Wilson: Well, yes, there were about a quarter-million enslaved African-Americans in Texas at the end of the Civil War. And that number had ballooned throughout the war really because enslavers, slaveholders had -- were trying to keep their property away from the power of the federal government and the power of the United States Army and orders like the Emancipation Proclamation that were intended to end slavery. So throughout that two-year period, and really throughout the whole war, people who held slaves were trying to keep them in the dark, keep themselves in power, and keep the institution alive.
Anderson: So, Juneteenth originally marked this day of emancipation, but over the course of time, over the decades, this holiday has evolved in its meaning. What's changed? What's shifted?
Wilson: Well, I think part of the shift is people understanding a bit more that freedom is really a process and freedom is a decision. Emancipation wasn't just one moment. There were emancipation celebrations at different times all across the South related to the moments of emancipation that occurred. In D.C., this took place in April because the Compensated Emancipation Act that took place in the District of Columbia took place in April of 1862. And so emancipation celebrations were something that happened locally related to that particular story. But now I think people are starting to understand that our history shows that people had to really grasp freedom and that freedom was an act as well as a moment.
Anderson: And the fact of the matter remains that a lot of people still don't know what Juneteenth is, but how have the events of 2020 and the groundswell of focus on racial justice, equity, policing, the killings of George Floyd, Breonna Taylor, and others changed that?
Wilson: I think one of the things that people are realizing more and more is that history has power. And we talk a lot in public history here at the Smithsonian about the difference between history and memory. History is what happened in the past and the work of historians to discover that using evidence. But memory is something different. And when we as a public, as a society, choose to remember certain history over others, that has power. And I think people are understanding that -- that we need to have a fuller understanding of history and a fuller memory in order to really highlight the diversity of the stories in this country and not leave people out and their stories.
Anderson: And, Chris, if people want to find out more about the National Museum of American History or the Smithsonian, where should they go? What's the website?
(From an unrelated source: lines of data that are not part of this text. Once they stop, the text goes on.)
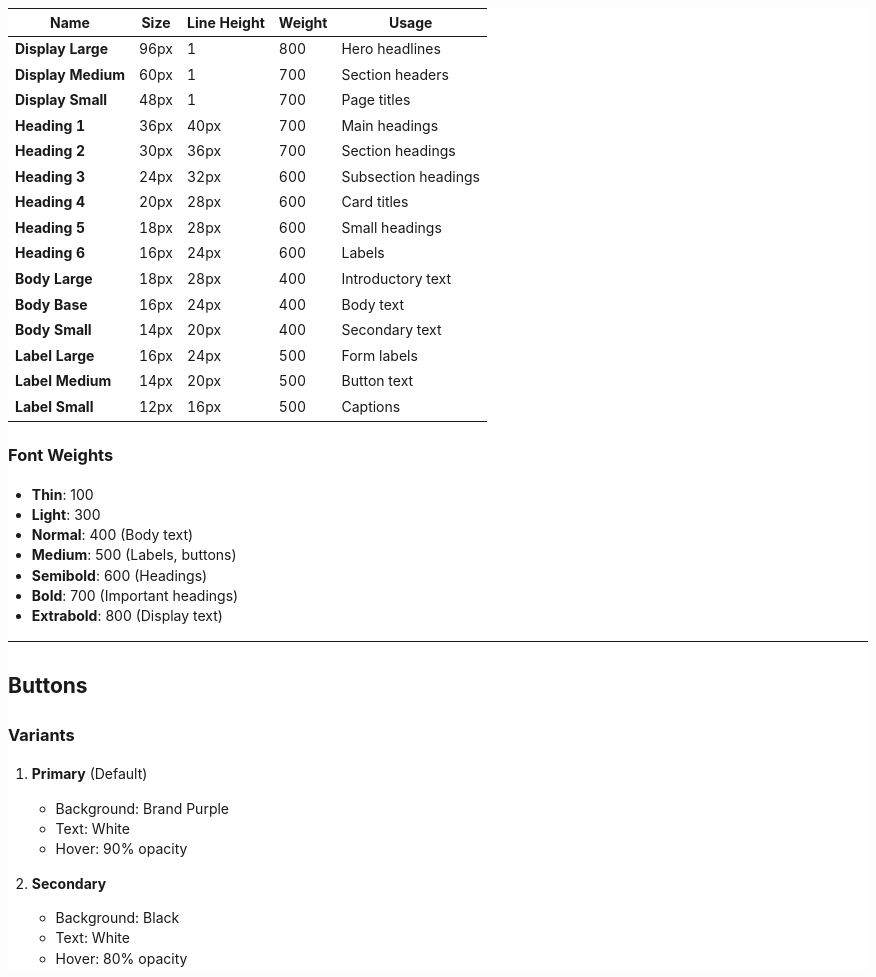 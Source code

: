 | Name | Size | Line Height | Weight | Usage |
|------|------|-------------|--------|-------|
| **Display Large** | 96px | 1 | 800 | Hero headlines |
| **Display Medium** | 60px | 1 | 700 | Section headers |
| **Display Small** | 48px | 1 | 700 | Page titles |
| **Heading 1** | 36px | 40px | 700 | Main headings |
| **Heading 2** | 30px | 36px | 700 | Section headings |
| **Heading 3** | 24px | 32px | 600 | Subsection headings |
| **Heading 4** | 20px | 28px | 600 | Card titles |
| **Heading 5** | 18px | 28px | 600 | Small headings |
| **Heading 6** | 16px | 24px | 600 | Labels |
| **Body Large** | 18px | 28px | 400 | Introductory text |
| **Body Base** | 16px | 24px | 400 | Body text |
| **Body Small** | 14px | 20px | 400 | Secondary text |
| **Label Large** | 16px | 24px | 500 | Form labels |
| **Label Medium** | 14px | 20px | 500 | Button text |
| **Label Small** | 12px | 16px | 500 | Captions |

### Font Weights
- **Thin**: 100
- **Light**: 300
- **Normal**: 400 (Body text)
- **Medium**: 500 (Labels, buttons)
- **Semibold**: 600 (Headings)
- **Bold**: 700 (Important headings)
- **Extrabold**: 800 (Display text)

---

## Buttons

### Variants

1. **Primary** (Default)
   - Background: Brand Purple
   - Text: White
   - Hover: 90% opacity

2. **Secondary**
   - Background: Black
   - Text: White
   - Hover: 80% opacity

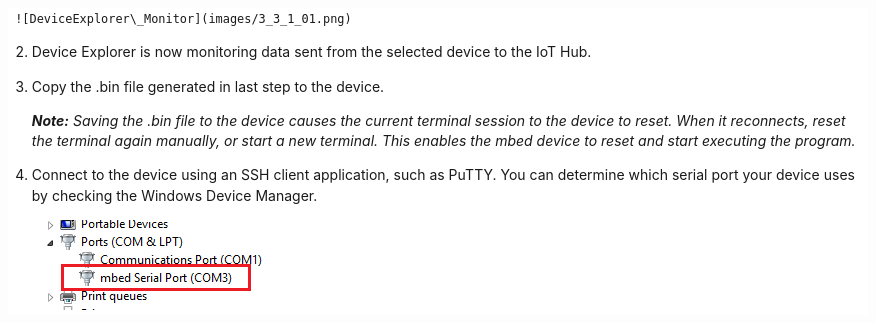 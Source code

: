      ![DeviceExplorer\_Monitor](images/3_3_1_01.png)

2.  Device Explorer is now monitoring data sent from the selected device to the IoT Hub.

3.  Copy the .bin file generated in last step to the device.

    ***Note:*** *Saving the .bin file to the device causes the current terminal session to the device to reset. When it reconnects, reset the terminal again manually, or start a new terminal. This enables the mbed device to reset and start executing the program.*

4.  Connect to the device using an SSH client application, such as PuTTY. You can determine which serial port your device uses by checking the Windows Device Manager.

    ![Windows\_SerialPort](images/3_3_1_02.png)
Wilson: Well, they can go to -- Smithsonian's website is si.edu. And the American History Museum is americanhistory.si.edu.
Anderson: Chris Wilson, thank you so much for being here.
Wilson: Thank you so much for having me, Tetiana.
Anderson: And thanks to our viewers, as well, for watching. For more great conversations with leaders in your own community and across the nation, log on to comcastnewsmakers.com. I'm Tetiana Anderson.